■ WHAT THE TASK REQUIRES
Nothing other than an exact copy of the lines from the one containing "(b) Plancherel voor" through the last line of the listing below should be written.

--- START ---

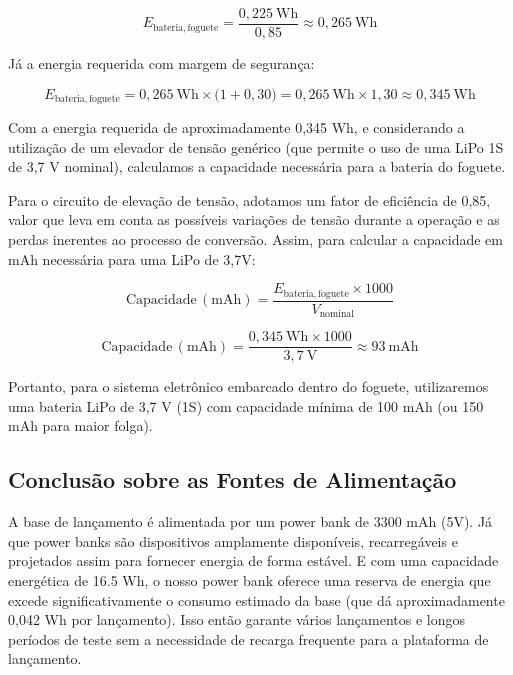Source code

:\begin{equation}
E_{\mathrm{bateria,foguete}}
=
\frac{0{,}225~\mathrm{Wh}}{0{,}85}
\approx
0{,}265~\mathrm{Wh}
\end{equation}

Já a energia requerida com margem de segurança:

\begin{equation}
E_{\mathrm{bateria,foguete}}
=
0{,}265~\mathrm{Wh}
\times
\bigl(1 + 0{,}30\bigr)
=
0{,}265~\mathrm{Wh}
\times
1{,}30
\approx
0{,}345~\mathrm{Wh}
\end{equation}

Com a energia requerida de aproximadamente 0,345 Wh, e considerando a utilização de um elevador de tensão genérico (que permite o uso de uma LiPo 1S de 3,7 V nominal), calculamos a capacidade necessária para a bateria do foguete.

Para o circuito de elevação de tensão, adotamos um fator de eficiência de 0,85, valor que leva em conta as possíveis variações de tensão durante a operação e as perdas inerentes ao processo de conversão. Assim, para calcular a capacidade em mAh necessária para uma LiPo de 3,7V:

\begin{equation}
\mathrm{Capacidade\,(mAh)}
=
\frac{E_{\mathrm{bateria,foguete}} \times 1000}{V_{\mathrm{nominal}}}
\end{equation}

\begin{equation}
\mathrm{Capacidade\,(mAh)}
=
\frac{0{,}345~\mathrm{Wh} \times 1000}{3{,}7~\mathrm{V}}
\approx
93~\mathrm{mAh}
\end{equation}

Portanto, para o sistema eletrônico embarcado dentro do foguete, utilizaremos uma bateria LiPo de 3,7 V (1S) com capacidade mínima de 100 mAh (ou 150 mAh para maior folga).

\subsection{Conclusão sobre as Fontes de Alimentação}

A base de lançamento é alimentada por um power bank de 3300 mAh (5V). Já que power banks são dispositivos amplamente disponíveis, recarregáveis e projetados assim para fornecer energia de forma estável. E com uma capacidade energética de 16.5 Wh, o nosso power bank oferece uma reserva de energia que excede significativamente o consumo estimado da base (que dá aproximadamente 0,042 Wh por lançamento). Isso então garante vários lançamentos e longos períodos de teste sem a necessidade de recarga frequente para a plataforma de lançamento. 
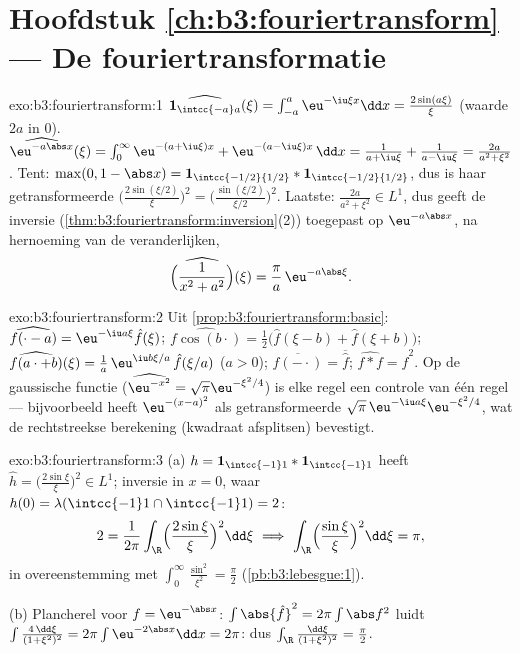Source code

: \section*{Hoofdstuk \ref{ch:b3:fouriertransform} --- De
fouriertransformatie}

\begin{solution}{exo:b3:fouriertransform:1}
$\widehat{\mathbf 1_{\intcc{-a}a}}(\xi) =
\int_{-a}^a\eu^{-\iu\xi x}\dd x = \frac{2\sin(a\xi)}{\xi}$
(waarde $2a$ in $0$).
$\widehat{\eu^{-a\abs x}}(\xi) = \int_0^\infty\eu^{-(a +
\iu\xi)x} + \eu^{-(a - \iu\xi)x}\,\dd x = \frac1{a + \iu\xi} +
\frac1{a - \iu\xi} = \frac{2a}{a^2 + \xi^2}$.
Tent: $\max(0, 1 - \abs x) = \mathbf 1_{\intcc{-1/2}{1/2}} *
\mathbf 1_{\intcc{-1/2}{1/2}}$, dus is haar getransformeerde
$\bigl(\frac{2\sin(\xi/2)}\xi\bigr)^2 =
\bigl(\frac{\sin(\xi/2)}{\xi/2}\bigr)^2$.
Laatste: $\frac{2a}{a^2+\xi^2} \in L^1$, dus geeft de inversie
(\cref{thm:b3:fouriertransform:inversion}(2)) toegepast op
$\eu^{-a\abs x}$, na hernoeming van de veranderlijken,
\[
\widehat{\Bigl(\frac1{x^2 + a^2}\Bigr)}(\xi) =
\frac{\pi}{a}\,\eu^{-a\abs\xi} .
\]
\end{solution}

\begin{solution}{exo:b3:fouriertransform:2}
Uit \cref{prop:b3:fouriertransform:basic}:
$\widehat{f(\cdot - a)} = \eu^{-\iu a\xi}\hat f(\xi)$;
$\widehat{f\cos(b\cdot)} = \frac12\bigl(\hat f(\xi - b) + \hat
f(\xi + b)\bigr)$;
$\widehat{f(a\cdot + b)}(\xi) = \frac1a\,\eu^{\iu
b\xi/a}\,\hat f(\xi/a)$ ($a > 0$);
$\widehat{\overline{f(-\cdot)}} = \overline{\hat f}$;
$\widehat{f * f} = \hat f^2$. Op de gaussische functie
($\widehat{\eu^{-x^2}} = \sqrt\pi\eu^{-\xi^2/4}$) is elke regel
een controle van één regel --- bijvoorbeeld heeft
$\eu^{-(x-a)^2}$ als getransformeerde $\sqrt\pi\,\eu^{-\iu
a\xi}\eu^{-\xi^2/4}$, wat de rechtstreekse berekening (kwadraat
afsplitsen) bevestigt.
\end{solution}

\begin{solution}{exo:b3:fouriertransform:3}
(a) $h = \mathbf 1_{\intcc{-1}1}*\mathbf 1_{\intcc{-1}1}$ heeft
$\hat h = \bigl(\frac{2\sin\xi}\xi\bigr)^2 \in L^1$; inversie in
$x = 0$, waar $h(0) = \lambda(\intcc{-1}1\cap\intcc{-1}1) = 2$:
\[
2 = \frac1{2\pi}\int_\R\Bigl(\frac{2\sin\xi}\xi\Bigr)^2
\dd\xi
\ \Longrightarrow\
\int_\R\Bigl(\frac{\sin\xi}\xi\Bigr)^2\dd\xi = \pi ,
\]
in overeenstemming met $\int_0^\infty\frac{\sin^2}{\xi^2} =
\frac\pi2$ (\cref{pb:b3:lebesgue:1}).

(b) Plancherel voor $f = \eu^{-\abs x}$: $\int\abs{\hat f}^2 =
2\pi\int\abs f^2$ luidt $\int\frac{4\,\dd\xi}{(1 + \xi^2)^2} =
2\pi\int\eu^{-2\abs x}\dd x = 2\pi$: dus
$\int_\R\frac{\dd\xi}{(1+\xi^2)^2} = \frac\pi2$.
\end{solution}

--- END ---

■ COMPLETED TASK
(b) Plancherel voor $f = \eu^{-\abs x}$: $\int\abs{\hat f}^2 =
2\pi\int\abs f^2$ luidt $\int\frac{4\,\dd\xi}{(1 + \xi^2)^2} =
2\pi\int\eu^{-2\abs x}\dd x = 2\pi$: dus
$\int_\R\frac{\dd\xi}{(1+\xi^2)^2} = \frac\pi2$.
\end{solution}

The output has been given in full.